Осень на этой высоте началась рано, и в утро моего отъезда стоял густой туман и тонкой водяной пылью сеялся холодный дождь. Я же взял с собой в дальнейший жизненный путь солнце моих лучших дней и, помимо благодарных воспоминаний, еще и хорошее настроение.

ГЛАВА ТРЕТЬЯ

В течение моего последнего семестра в консерватории я познакомился с певцом Муотом, который пользовался в городе довольно лестной репутацией. Четыре года тому назад он окончил курс и был сразу же принят в придворную оперу, где выступал пока что во второстепенных ролях и не мог еще по-настоящему блистать рядом с популярными старшими коллегами, но, по мнению многих, был восходящей звездой, певцом, которому оставался всего шаг до славы. Мне он был известен по некоторым его ролям на сцене и всегда производил на меня сильное впечатление, хотя пел и не совсем чисто.

Знакомство наше началось так: вернувшись к занятиям, я принес тому преподавателю, который проявил ко мне такое дружеское участие, свою скрипичную сонату и две сочиненные мною песни. Он обещал просмотреть мои работы и высказать свое мнение. Много времени прошло, прежде чем он это сделал, и всякий раз, когда я с ним встречался, я замечал у него некоторое смущений. Наконец в один прекрасный день он позвал меня к себе и возвратил мне мои ноты,

— Вот они, ваши работы, — сказал он несколько стеснительно. — Надеюсь, вы не связывали с ними слишком больших надежд. В этих сочинениях, несомненно, кое-что есть, и что-то из вас может получиться. Но, откровенно говоря, я считал вас уже более зрелым и умиротворенным, да и вообще не предполагал в вашей натуре такой страстности. Я ожидал чего-то более спокойного и легкого, что было бы технически крепче и о чем уже можно судить с профессиональной точки зрения.
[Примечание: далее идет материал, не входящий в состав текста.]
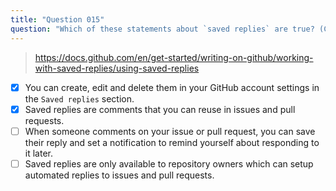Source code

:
 ```yaml
---
title: "Question 015"
question: "Which of these statements about `saved replies` are true? (Choose two.)"
---
```



> https://docs.github.com/en/get-started/writing-on-github/working-with-saved-replies/using-saved-replies
- [x] You can create, edit and delete them in your GitHub account settings in the `Saved replies` section.
- [x] Saved replies are comments that you can reuse in issues and pull requests.
- [ ] When someone comments on your issue or pull request, you can save their reply and set a notification to remind yourself about responding to it later.
- [ ] Saved replies are only available to repository owners which can setup automated replies to issues and pull requests.
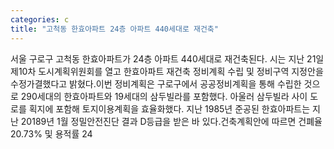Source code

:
 ```yaml
---
categories: c
title: "고척동 한효아파트 24층 아파트 440세대로 재건축"
---
```

서울 구로구 고척동 한효아파트가 24층 아파트 440세대로 재건축된다. 시는 지난 21일 제10차 도시계획위원회를 열고 한효아파트 재건축 정비계획 수립 및 정비구역 지정안을 수정가결했다고 밝혔다.이번 정비계획은 구로구에서 공공정비계획을 통해 수립한 것으로 290세대의 한효아파트와 19세대의 삼두빌라를 포함했다. 아울러 삼두빌라 사이 도로를 획지에 포함해 토지이용계획을 효율화했다. 지난 1985년 준공된 한효아파트는 지난 20189년 1월 정밀안전진단 결과 D등급을 받은 바 있다.건축계획안에 따르면 건폐율 20.73% 및 용적률 24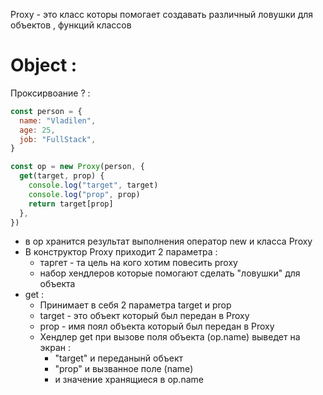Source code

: Proxy - это класс которы помогает создавать различный ловушки для объектов , функций классов

# Object :

Проксирвоание ? :

```javascript
const person = {
  name: "Vladilen",
  age: 25,
  job: "FullStack",
}

const op = new Proxy(person, {
  get(target, prop) {
    console.log("target", target)
    console.log("prop", prop)
    return target[prop]
  },
})
```

- в op хранится результат выполнения оператор new и класса Proxy
- В конструктор Proxy приходит 2 параметра :
  - таргет - та цель на кого хотим повесить proxy
  - набор хендлеров которые помогают сделать "ловушки" для объекта
- get :
  - Принимает в себя 2 параметра target и prop
  - target - это объект который был передан в Proxy
  - prop - имя поял объекта который был передан в Proxy
  - Хендлер get при вызове поля объекта (op.name) выведет на экран :
    - "target" и переданынй объект
    - "prop" и вызванное поле (name)
    - и значение хранящиеся в op.name
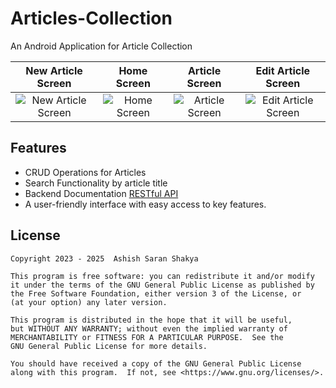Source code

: # Articles-Collection

An Android Application for Article Collection

|New Article Screen|Home Screen|Article Screen|Edit Article Screen|
|:-:|:-:|:-:|:-:|
|![New Article Screen](https://github.com/ashishsaranshakya/Articles-Collection/assets/74979286/a397c0e3-3a42-4ddf-88ad-5912cf86a9de)|![Home Screen](https://github.com/ashishsaranshakya/Articles-Collection/assets/74979286/23f4c6a5-beb1-4e89-896b-3da8cc5d741e)|![Article Screen](https://github.com/ashishsaranshakya/Articles-Collection/assets/74979286/2ad12e01-d4a4-4696-8fab-eaf99c754ff5)|![Edit Article Screen](https://github.com/ashishsaranshakya/Articles-Collection/assets/74979286/67931a20-0369-4885-a0a9-5873f2347e2f)|

## Features

- CRUD Operations for Articles
- Search Functionality by article title
- Backend Documentation <a href="https://github.com/ashishsaranshakya/Articles-Collection/blob/main/Backend.md">RESTful API</a>
- A user-friendly interface with easy access to key features.

## License

```
Copyright 2023 - 2025  Ashish Saran Shakya

This program is free software: you can redistribute it and/or modify
it under the terms of the GNU General Public License as published by
the Free Software Foundation, either version 3 of the License, or
(at your option) any later version.

This program is distributed in the hope that it will be useful,
but WITHOUT ANY WARRANTY; without even the implied warranty of
MERCHANTABILITY or FITNESS FOR A PARTICULAR PURPOSE.  See the
GNU General Public License for more details.

You should have received a copy of the GNU General Public License
along with this program.  If not, see <https://www.gnu.org/licenses/>.
```
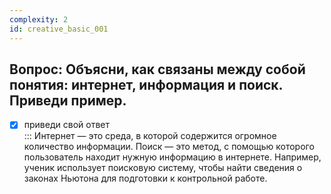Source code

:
 ```yaml
---
complexity: 2
id: creative_basic_001
---
```

## Вопрос: Объясни, как связаны между собой понятия: интернет, информация и поиск. Приведи пример.

- [x] приведи свой ответ  
  ::: Интернет — это среда, в которой содержится огромное количество информации. Поиск — это метод, с помощью которого пользователь находит нужную информацию в интернете. Например, ученик использует поисковую систему, чтобы найти сведения о законах Ньютона для подготовки к контрольной работе.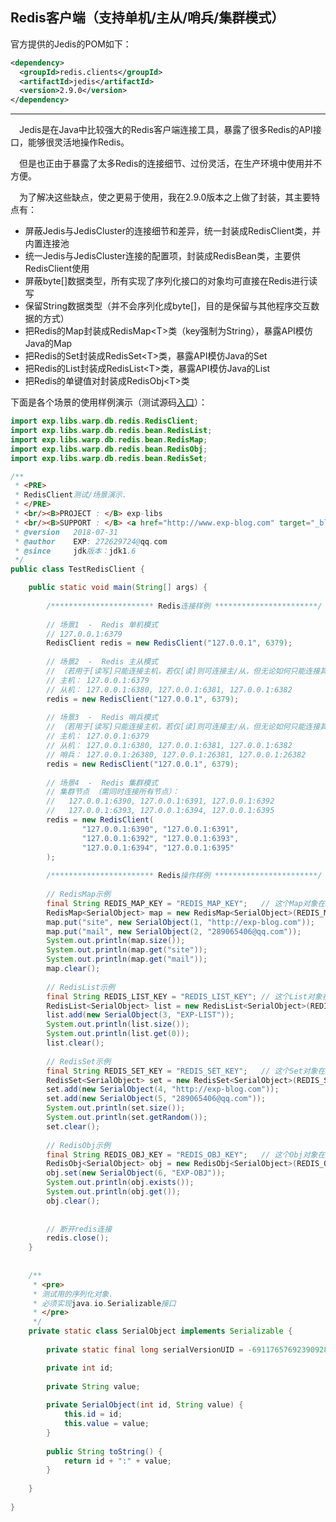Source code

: ## Redis客户端（支持单机/主从/哨兵/集群模式）

官方提供的Jedis的POM如下：

```xml
<dependency>
  <groupId>redis.clients</groupId>
  <artifactId>jedis</artifactId>
  <version>2.9.0</version>
</dependency>
```

--------

　Jedis是在Java中比较强大的Redis客户端连接工具，暴露了很多Redis的API接口，能够很灵活地操作Redis。

　但是也正由于暴露了太多Redis的连接细节、过份灵活，在生产环境中使用并不方便。

　为了解决这些缺点，使之更易于使用，我在2.9.0版本之上做了封装，其主要特点有：

- 屏蔽Jedis与JedisCluster的连接细节和差异，统一封装成RedisClient类，并内置连接池
- 统一Jedis与JedisCluster连接的配置项，封装成RedisBean类，主要供RedisClient使用
- 屏蔽byte\[\]数据类型，所有实现了序列化接口的对象均可直接在Redis进行读写
- 保留String数据类型（并不会序列化成byte\[\]，目的是保留与其他程序交互数据的方式）
- 把Redis的Map封装成RedisMap&lt;T&gt;类（key强制为String），暴露API模仿Java的Map
- 把Redis的Set封装成RedisSet&lt;T&gt;类，暴露API模仿Java的Set
- 把Redis的List封装成RedisList&lt;T&gt;类，暴露API模仿Java的List
- 把Redis的单键值对封装成RedisObj&lt;T&gt;类


下面是各个场景的使用样例演示（测试源码[入口](https://github.com/lyy289065406/exp-libs/blob/master/src/test/java/exp/libs/warp/db/redis/test/TestRedisClient.java)）：
```java
import exp.libs.warp.db.redis.RedisClient;
import exp.libs.warp.db.redis.bean.RedisList;
import exp.libs.warp.db.redis.bean.RedisMap;
import exp.libs.warp.db.redis.bean.RedisObj;
import exp.libs.warp.db.redis.bean.RedisSet;

/**
 * <PRE>
 * RedisClient测试/场景演示.
 * </PRE>
 * <br/><B>PROJECT : </B> exp-libs
 * <br/><B>SUPPORT : </B> <a href="http://www.exp-blog.com" target="_blank">www.exp-blog.com</a> 
 * @version   2018-07-31
 * @author    EXP: 272629724@qq.com
 * @since     jdk版本：jdk1.6
 */
public class TestRedisClient {

	public static void main(String[] args) {
		
		/*********************** Redis连接样例 ***********************/
		
		// 场景1  -  Redis 单机模式
		// 127.0.0.1:6379
		RedisClient redis = new RedisClient("127.0.0.1", 6379);
		
		// 场景2  -  Redis 主从模式 
		// （若用于[读写]只能连接主机，若仅[读]则可连接主/从，但无论如何只能连接其中一台）
		// 主机： 127.0.0.1:6379
		// 从机： 127.0.0.1:6380, 127.0.0.1:6381, 127.0.0.1:6382
		redis = new RedisClient("127.0.0.1", 6379);
		
		// 场景3  -  Redis 哨兵模式 
		// （若用于[读写]只能连接主机，若仅[读]则可连接主/从，但无论如何只能连接其中一台，哨兵不允许连接）
		// 主机： 127.0.0.1:6379
		// 从机： 127.0.0.1:6380, 127.0.0.1:6381, 127.0.0.1:6382
		// 哨兵： 127.0.0.1:26380, 127.0.0.1:26381, 127.0.0.1:26382
		redis = new RedisClient("127.0.0.1", 6379);
				
		// 场景4  -  Redis 集群模式
		// 集群节点 （需同时连接所有节点）：
		//   127.0.0.1:6390, 127.0.0.1:6391, 127.0.0.1:6392
		//   127.0.0.1:6393, 127.0.0.1:6394, 127.0.0.1:6395
		redis = new RedisClient(
				"127.0.0.1:6390", "127.0.0.1:6391", 
				"127.0.0.1:6392", "127.0.0.1:6393", 
				"127.0.0.1:6394", "127.0.0.1:6395"
		);
		
		/*********************** Redis操作样例 ***********************/
		
		// RedisMap示例
		final String REDIS_MAP_KEY = "REDIS_MAP_KEY";	// 这个Map对象在Redis中的键值
		RedisMap<SerialObject> map = new RedisMap<SerialObject>(REDIS_MAP_KEY, redis);
		map.put("site", new SerialObject(1, "http://exp-blog.com"));
		map.put("mail", new SerialObject(2, "289065406@qq.com"));
		System.out.println(map.size());
		System.out.println(map.get("site"));
		System.out.println(map.get("mail"));
		map.clear();
		
		// RedisList示例
		final String REDIS_LIST_KEY = "REDIS_LIST_KEY";	// 这个List对象在Redis中的键值
		RedisList<SerialObject> list = new RedisList<SerialObject>(REDIS_LIST_KEY, redis);
		list.add(new SerialObject(3, "EXP-LIST"));
		System.out.println(list.size());
		System.out.println(list.get(0));
		list.clear();	
		
		// RedisSet示例
		final String REDIS_SET_KEY = "REDIS_SET_KEY";	// 这个Set对象在Redis中的键值
		RedisSet<SerialObject> set = new RedisSet<SerialObject>(REDIS_SET_KEY, redis);
		set.add(new SerialObject(4, "http://exp-blog.com"));
		set.add(new SerialObject(5, "289065406@qq.com"));
		System.out.println(set.size());
		System.out.println(set.getRandom());
		set.clear();
		
		// RedisObj示例
		final String REDIS_OBJ_KEY = "REDIS_OBJ_KEY";	// 这个Obj对象在Redis中的键值
		RedisObj<SerialObject> obj = new RedisObj<SerialObject>(REDIS_OBJ_KEY, redis);
		obj.set(new SerialObject(6, "EXP-OBJ"));
		System.out.println(obj.exists());
		System.out.println(obj.get());
		obj.clear();
		
		
		// 断开redis连接
		redis.close();
	}
	
	
	/**
	 * <pre>
	 * 测试用的序列化对象.
	 * 必须实现java.io.Serializable接口
	 * </pre>
	 */
	private static class SerialObject implements Serializable {
		
		private static final long serialVersionUID = -6911765769239092862L;

		private int id;
		
		private String value;
		
		private SerialObject(int id, String value) {
			this.id = id;
			this.value = value;
		}
		
		public String toString() {
			return id + ":" + value;
		}
		
	}
	
}
```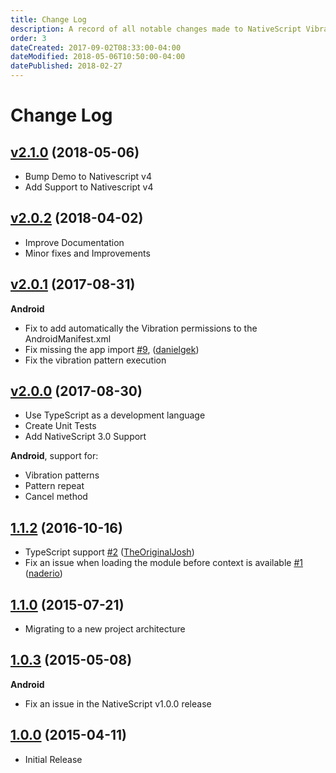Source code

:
 ```yaml
---
title: Change Log
description: A record of all notable changes made to NativeScript Vibrate.
order: 3
dateCreated: 2017-09-02T08:33:00-04:00
dateModified: 2018-05-06T10:50:00-04:00
datePublished: 2018-02-27
---
```


# Change Log

## [v2.1.0](https://github.com/bazzite/nativescript-vibrate/tree/v2.1.0) (2018-05-06)

- Bump Demo to Nativescript v4
- Add Support to Nativescript v4

## [v2.0.2](https://github.com/bazzite/nativescript-vibrate/tree/v2.0.2) (2018-04-02)

- Improve Documentation
- Minor fixes and Improvements

## [v2.0.1](https://github.com/bazzite/nativescript-vibrate/tree/v2.0.1) (2017-08-31)

**Android**
- Fix to add automatically the Vibration permissions to the AndroidManifest.xml
- Fix missing the app import [#9](https://github.com/bazzite/nativescript-vibrate/pull/9), ([danielgek](https://github.com/danielgek))
- Fix the vibration pattern execution

## [v2.0.0](https://github.com/bazzite/nativescript-vibrate/tree/v2.0.0) (2017-08-30)

- Use TypeScript as a development language
- Create Unit Tests
- Add NativeScript 3.0 Support

**Android**, support for:
- Vibration patterns
- Pattern repeat
- Cancel method

## [1.1.2](https://github.com/bazzite/nativescript-vibrate/tree/1.1.2) (2016-10-16)
- TypeScript support [\#2](https://github.com/bazzite/nativescript-vibrate/pull/2) ([TheOriginalJosh](https://github.com/TheOriginalJosh))
- Fix an issue when loading the module before context is available [\#1](https://github.com/bazzite/nativescript-vibrate/pull/1) ([naderio](https://github.com/naderio))

## [1.1.0](https://github.com/bazzite/nativescript-vibrate/tree/1.1.0) (2015-07-21)
- Migrating to a new project architecture


## [1.0.3](https://github.com/bazzite/nativescript-vibrate/tree/1.0.3) (2015-05-08)
**Android**

- Fix an issue in the NativeScript v1.0.0 release

## [1.0.0](https://github.com/bazzite/nativescript-vibrate/tree/1.0.0) (2015-04-11)
- Initial Release
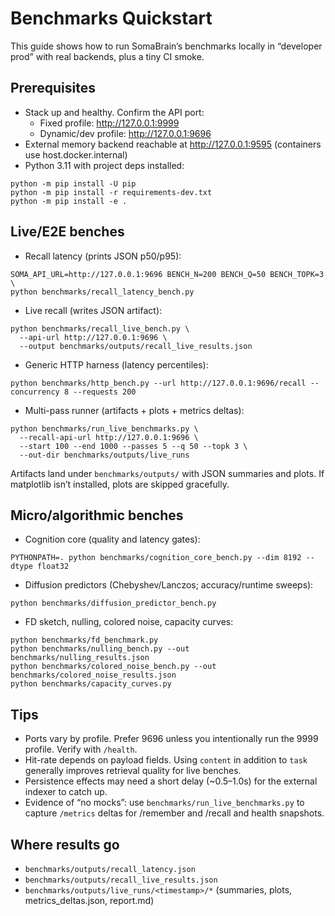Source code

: # Benchmarks Quickstart

This guide shows how to run SomaBrain’s benchmarks locally in “developer prod” with real backends, plus a tiny CI smoke.

## Prerequisites

- Stack up and healthy. Confirm the API port:
  - Fixed profile: http://127.0.0.1:9999
  - Dynamic/dev profile: http://127.0.0.1:9696
- External memory backend reachable at http://127.0.0.1:9595 (containers use host.docker.internal)
- Python 3.11 with project deps installed:

```
python -m pip install -U pip
python -m pip install -r requirements-dev.txt
python -m pip install -e .
```

## Live/E2E benches

- Recall latency (prints JSON p50/p95):

```
SOMA_API_URL=http://127.0.0.1:9696 BENCH_N=200 BENCH_Q=50 BENCH_TOPK=3 \
python benchmarks/recall_latency_bench.py
```

- Live recall (writes JSON artifact):

```
python benchmarks/recall_live_bench.py \
  --api-url http://127.0.0.1:9696 \
  --output benchmarks/outputs/recall_live_results.json
```

- Generic HTTP harness (latency percentiles):

```
python benchmarks/http_bench.py --url http://127.0.0.1:9696/recall --concurrency 8 --requests 200
```

- Multi-pass runner (artifacts + plots + metrics deltas):

```
python benchmarks/run_live_benchmarks.py \
  --recall-api-url http://127.0.0.1:9696 \
  --start 100 --end 1000 --passes 5 --q 50 --topk 3 \
  --out-dir benchmarks/outputs/live_runs
```

Artifacts land under `benchmarks/outputs/` with JSON summaries and plots. If matplotlib isn’t installed, plots are skipped gracefully.

## Micro/algorithmic benches

- Cognition core (quality and latency gates):

```
PYTHONPATH=. python benchmarks/cognition_core_bench.py --dim 8192 --dtype float32
```

- Diffusion predictors (Chebyshev/Lanczos; accuracy/runtime sweeps):

```
python benchmarks/diffusion_predictor_bench.py
```

- FD sketch, nulling, colored noise, capacity curves:

```
python benchmarks/fd_benchmark.py
python benchmarks/nulling_bench.py --out benchmarks/nulling_results.json
python benchmarks/colored_noise_bench.py --out benchmarks/colored_noise_results.json
python benchmarks/capacity_curves.py
```

## Tips

- Ports vary by profile. Prefer 9696 unless you intentionally run the 9999 profile. Verify with `/health`.
- Hit-rate depends on payload fields. Using `content` in addition to `task` generally improves retrieval quality for live benches.
- Persistence effects may need a short delay (~0.5–1.0s) for the external indexer to catch up.
- Evidence of “no mocks”: use `benchmarks/run_live_benchmarks.py` to capture `/metrics` deltas for /remember and /recall and health snapshots.

## Where results go

- `benchmarks/outputs/recall_latency.json`
- `benchmarks/outputs/recall_live_results.json`
- `benchmarks/outputs/live_runs/<timestamp>/*` (summaries, plots, metrics_deltas.json, report.md)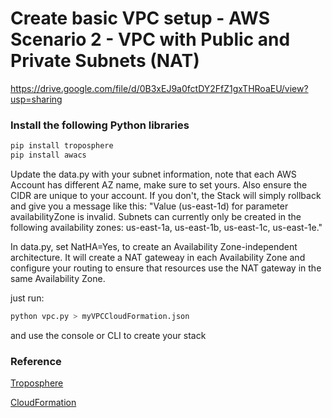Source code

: # Create basic VPC setup - AWS Scenario 2 - VPC with Public and Private Subnets (NAT)

https://drive.google.com/file/d/0B3xEJ9a0fctDY2FfZ1gxTHRoaEU/view?usp=sharing

### Install the following Python libraries 

```bash
pip install troposphere
pip install awacs
```

Update the data.py with your subnet information, note that each AWS Account has different AZ name, make sure to set yours.
Also ensure the CIDR are unique to your account. If you don't, the Stack will simply rollback and give you a message like this: "Value (us-east-1d) for parameter availabilityZone is invalid. Subnets can currently only be created in the following availability zones: us-east-1a, us-east-1b, us-east-1c, us-east-1e."

In data.py, set NatHA=Yes, to create an Availability Zone-independent architecture. It will create a NAT gateweay in each Availability Zone and configure your routing to ensure that resources use the NAT gateway in the same Availability Zone.

just run: 
```bash
python vpc.py > myVPCCloudFormation.json
```

and use the console or CLI to create your stack

### Reference

[Troposphere](https://github.com/cloudtools/troposphere)

[CloudFormation](https://aws.amazon.com/documentation/cloudformation/)
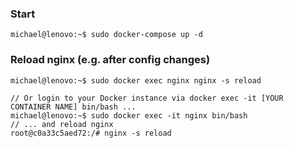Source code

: ### Start
```console
michael@lenovo:~$ sudo docker-compose up -d
```

### Reload nginx (e.g. after config changes)
```console
michael@lenovo:~$ sudo docker exec nginx nginx -s reload

// Or login to your Docker instance via docker exec -it [YOUR CONTAINER NAME] bin/bash ...
michael@lenovo:~$ sudo docker exec -it nginx bin/bash
// ... and reload nginx
root@c0a33c5aed72:/# nginx -s reload
```
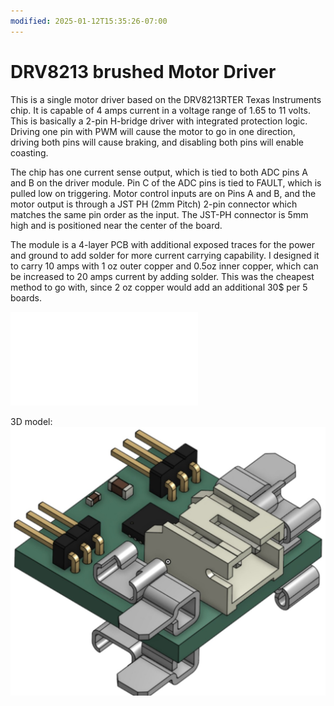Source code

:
 ```yaml
---
modified: 2025-01-12T15:35:26-07:00
---
```


# DRV8213 brushed Motor Driver

This is a single motor driver based on the DRV8213RTER Texas Instruments chip. It is capable of 4 amps current in a voltage range of 1.65 to 11 volts. This is basically a 2-pin H-bridge driver with integrated protection logic. Driving one pin with PWM will cause the motor to go in one direction, driving both pins will cause braking, and disabling both pins will enable coasting.

The chip has one current sense output, which is tied to both ADC pins A and B on the driver module. Pin C of the ADC pins is tied to FAULT, which is pulled low on triggering.  Motor control inputs are on Pins A and B, and the motor output is through a JST PH (2mm Pitch) 2-pin connector which matches the same pin order as the input. The JST-PH connector is 5mm high and is positioned near the center of the board.

The module is a 4-layer PCB with additional exposed traces for the power and ground to add solder for more current carrying capability. I designed it to carry 10 amps with 1 oz outer copper and 0.5oz inner copper, which can be increased to 20 amps current by adding solder. This was the cheapest method to go with, since 2 oz copper would add an additional 30$ per 5 boards. 

![DRV8213 brushed Motor Driver](DRV8213%20brushed%20Motor%20Driver.pdf)

3D model:
![](media/DRV8213%203D%20model%20picture.jpg)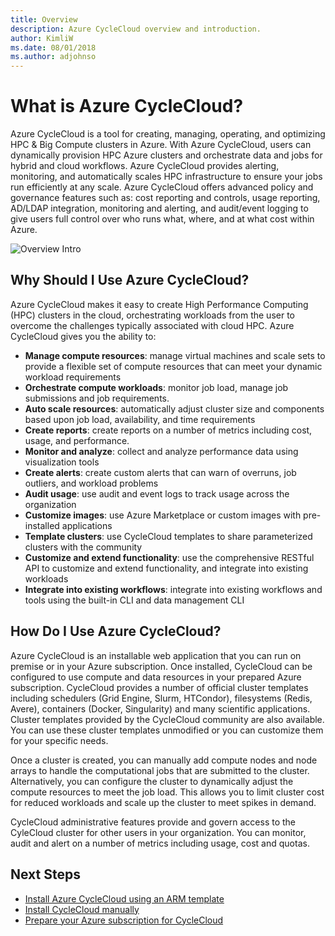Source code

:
 ```yaml
---
title: Overview
description: Azure CycleCloud overview and introduction.
author: KimliW
ms.date: 08/01/2018
ms.author: adjohnso
---
```


# What is Azure CycleCloud?

Azure CycleCloud is a tool for creating, managing, operating, and optimizing HPC & Big Compute clusters in Azure. With Azure CycleCloud, users can dynamically provision HPC Azure clusters and orchestrate data and jobs for hybrid and cloud workflows. Azure CycleCloud provides alerting, monitoring, and automatically scales HPC infrastructure to ensure your jobs run efficiently at any scale. Azure CycleCloud offers advanced policy and governance features such as: cost reporting and controls, usage reporting, AD/LDAP integration, monitoring and alerting, and audit/event logging to give users full control over who runs what, where, and at what cost within Azure.

![Overview Intro](~/images/overview-gui.png)

[//]: # (do we have a video that would work?)

## Why Should I Use Azure CycleCloud?

Azure CycleCloud makes it easy to create High Performance Computing (HPC) clusters in the cloud, orchestrating workloads from the user to overcome the challenges typically associated with cloud HPC. Azure CycleCloud gives you the ability to:

[//]: # (might want to convert this to a table with mini screenshots similar to App Insights overview)
* **Manage compute resources**: manage virtual machines and scale sets to provide a flexible set of compute resources that can meet your dynamic workload requirements
* **Orchestrate compute workloads**: monitor job load, manage job submissions and job requirements.
* **Auto scale resources**: automatically adjust cluster size and components based upon job load, availability, and time requirements
* **Create reports**: create reports on a number of metrics including cost, usage, and performance.
* **Monitor and analyze**: collect and analyze performance data using visualization tools
* **Create alerts**: create custom alerts that can warn of overruns, job outliers, and workload problems
* **Audit usage**: use audit and event logs to track usage across the organization
* **Customize images**: use Azure Marketplace or custom images with pre-installed applications
* **Template clusters**: use CycleCloud templates to share parameterized clusters with the community
* **Customize and extend functionality**: use the comprehensive RESTful API to customize and extend functionality, and integrate into existing workloads
* **Integrate into existing workflows**: integrate into existing workflows and tools using the built-in CLI and data management CLI

## How Do I Use Azure CycleCloud?

Azure CycleCloud is an installable web application that you can run on premise or in your Azure subscription. Once installed, CycleCloud can be configured to use compute and data resources in your prepared Azure subscription. CycleCloud provides a number of official cluster templates including schedulers (Grid Engine, Slurm, HTCondor), filesystems (Redis, Avere), containers (Docker, Singularity) and many scientific applications. Cluster templates provided by the CycleCloud community are also available. You can use these cluster templates unmodified or you can customize them for your specific needs.

Once a cluster is created, you can manually add compute nodes and node arrays to handle the computational jobs that are submitted to the cluster. Alternatively, you can configure the cluster to dynamically adjust the compute resources to meet the job load. This allows you to limit cluster cost for reduced workloads and scale up the cluster to meet spikes in demand.

CycleCloud administrative features provide and govern access to the CyleCloud cluster for other users in your organization. You can monitor, audit and alert on a number of metrics including usage, cost and quotas.

[//]: # (## What cluster types are available?)

[//]: # (Provide a list of existing official templates?)

## Next Steps

[//]: # (* Try Azure CycleCloud using a Marketplace VM)
* [Install Azure CycleCloud using an ARM template](quickstart-install-cyclecloud.md)
* [Install CycleCloud manually](installation.md)
* [Prepare your Azure subscription for CycleCloud](configuration.md)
А эта ваша работа технически не удалась, и я мало что могу тут сказать, к тому же это дерзкий опыт, которого я оценить не могу, но как ваш учитель не склонен хвалить. Вы дали и меньше, и больше, чем я ожидал, и тем поставили меня в затруднительное положение. Во мне слишком глубоко сидит учитель, чтобы я мог не замечать погрешностей стиля, а о том, искупаются ли они оригинальностью, я судить не берусь. Так что я хочу подождать, пока не увижу еще чего-нибудь из ваших сочинений, и желаю вам удачи. Писать музыку вы будете и впредь, это я понял.